◆ YOUR INSTRUCTIONS ◆
Each record, exactly as written, should be printed again.

Stored entries
***

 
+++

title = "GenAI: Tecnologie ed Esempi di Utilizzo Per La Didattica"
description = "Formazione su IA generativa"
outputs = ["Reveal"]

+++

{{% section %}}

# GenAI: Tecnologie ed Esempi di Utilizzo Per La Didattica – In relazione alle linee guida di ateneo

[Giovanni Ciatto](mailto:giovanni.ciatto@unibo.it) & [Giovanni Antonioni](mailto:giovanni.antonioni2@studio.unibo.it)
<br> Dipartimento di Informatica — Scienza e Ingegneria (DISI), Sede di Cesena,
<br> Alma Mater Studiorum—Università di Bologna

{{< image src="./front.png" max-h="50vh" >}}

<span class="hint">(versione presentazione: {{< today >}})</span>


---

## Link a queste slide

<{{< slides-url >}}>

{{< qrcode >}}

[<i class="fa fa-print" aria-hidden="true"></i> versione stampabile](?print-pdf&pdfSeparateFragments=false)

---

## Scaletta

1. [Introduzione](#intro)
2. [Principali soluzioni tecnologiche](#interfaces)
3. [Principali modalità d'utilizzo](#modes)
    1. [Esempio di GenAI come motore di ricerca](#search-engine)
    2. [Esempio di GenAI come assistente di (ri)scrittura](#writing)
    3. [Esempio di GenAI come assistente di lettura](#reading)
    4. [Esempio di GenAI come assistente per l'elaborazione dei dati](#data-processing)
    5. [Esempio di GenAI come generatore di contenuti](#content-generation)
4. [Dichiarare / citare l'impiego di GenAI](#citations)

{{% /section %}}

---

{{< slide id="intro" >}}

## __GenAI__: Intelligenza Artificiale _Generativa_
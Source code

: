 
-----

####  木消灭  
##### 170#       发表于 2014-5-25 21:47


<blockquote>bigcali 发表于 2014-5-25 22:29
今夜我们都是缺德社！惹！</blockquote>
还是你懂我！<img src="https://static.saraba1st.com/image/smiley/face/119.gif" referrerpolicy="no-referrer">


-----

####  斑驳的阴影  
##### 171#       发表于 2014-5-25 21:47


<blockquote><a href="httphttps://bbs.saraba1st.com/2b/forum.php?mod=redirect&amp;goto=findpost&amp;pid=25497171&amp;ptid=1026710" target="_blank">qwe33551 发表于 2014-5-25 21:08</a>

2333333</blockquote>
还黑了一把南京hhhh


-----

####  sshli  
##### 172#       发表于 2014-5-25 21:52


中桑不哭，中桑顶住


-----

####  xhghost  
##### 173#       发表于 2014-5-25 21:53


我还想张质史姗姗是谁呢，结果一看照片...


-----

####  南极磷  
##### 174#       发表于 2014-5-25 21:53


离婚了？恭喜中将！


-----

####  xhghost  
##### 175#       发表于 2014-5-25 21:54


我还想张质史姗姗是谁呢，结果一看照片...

***

◆ RESPONSE AREA ◆
+++

title = "GenAI: Tecnologie ed Esempi di Utilizzo Per La Didattica"
description = "Formazione su IA generativa"
outputs = ["Reveal"]

+++

{{% section %}}

# GenAI: Tecnologie ed Esempi di Utilizzo Per La Didattica – In relazione alle linee guida di ateneo

[Giovanni Ciatto](mailto:giovanni.ciatto@unibo.it) & [Giovanni Antonioni](mailto:giovanni.antonioni2@studio.unibo.it)
<br> Dipartimento di Informatica — Scienza e Ingegneria (DISI), Sede di Cesena,
<br> Alma Mater Studiorum—Università di Bologna

{{< image src="./front.png" max-h="50vh" >}}

<span class="hint">(versione presentazione: {{< today >}})</span>


---

## Link a queste slide

<{{< slides-url >}}>

{{< qrcode >}}

[<i class="fa fa-print" aria-hidden="true"></i> versione stampabile](?print-pdf&pdfSeparateFragments=false)

---

## Scaletta

1. [Introduzione](#intro)
2. [Principali soluzioni tecnologiche](#interfaces)
3. [Principali modalità d'utilizzo](#modes)
    1. [Esempio di GenAI come motore di ricerca](#search-engine)
    2. [Esempio di GenAI come assistente di (ri)scrittura](#writing)
    3. [Esempio di GenAI come assistente di lettura](#reading)
    4. [Esempio di GenAI come assistente per l'elaborazione dei dati](#data-processing)
    5. [Esempio di GenAI come generatore di contenuti](#content-generation)
4. [Dichiarare / citare l'impiego di GenAI](#citations)

{{% /section %}}

---

{{< slide id="intro" >}}

## __GenAI__: Intelligenza Artificiale _Generativa_
Source code

: 
-----

####  木消灭  
##### 170#       发表于 2014-5-25 21:47


<blockquote>bigcali 发表于 2014-5-25 22:29
今夜我们都是缺德社！惹！</blockquote>
还是你懂我！<img src="https://static.saraba1st.com/image/smiley/face/119.gif" referrerpolicy="no-referrer">


-----

####  斑驳的阴影  
##### 171#       发表于 2014-5-25 21:47


<blockquote><a href="httphttps://bbs.saraba1st.com/2b/forum.php?mod=redirect&amp;goto=findpost&amp;pid=25497171&amp;ptid=1026710" target="_blank">qwe33551 发表于 2014-5-25 21:08</a>

2333333</blockquote>
还黑了一把南京hhhh


-----

####  sshli  
##### 172#       发表于 2014-5-25 21:52


中桑不哭，中桑顶住


-----

####  xhghost  
##### 173#       发表于 2014-5-25 21:53


我还想张质史姗姗是谁呢，结果一看照片...


-----

####  南极磷  
##### 174#       发表于 2014-5-25 21:53


离婚了？恭喜中将！


-----

####  xhghost  
##### 175#       发表于 2014-5-25 21:54


我还想张质史姗姗是谁呢，结果一看照片...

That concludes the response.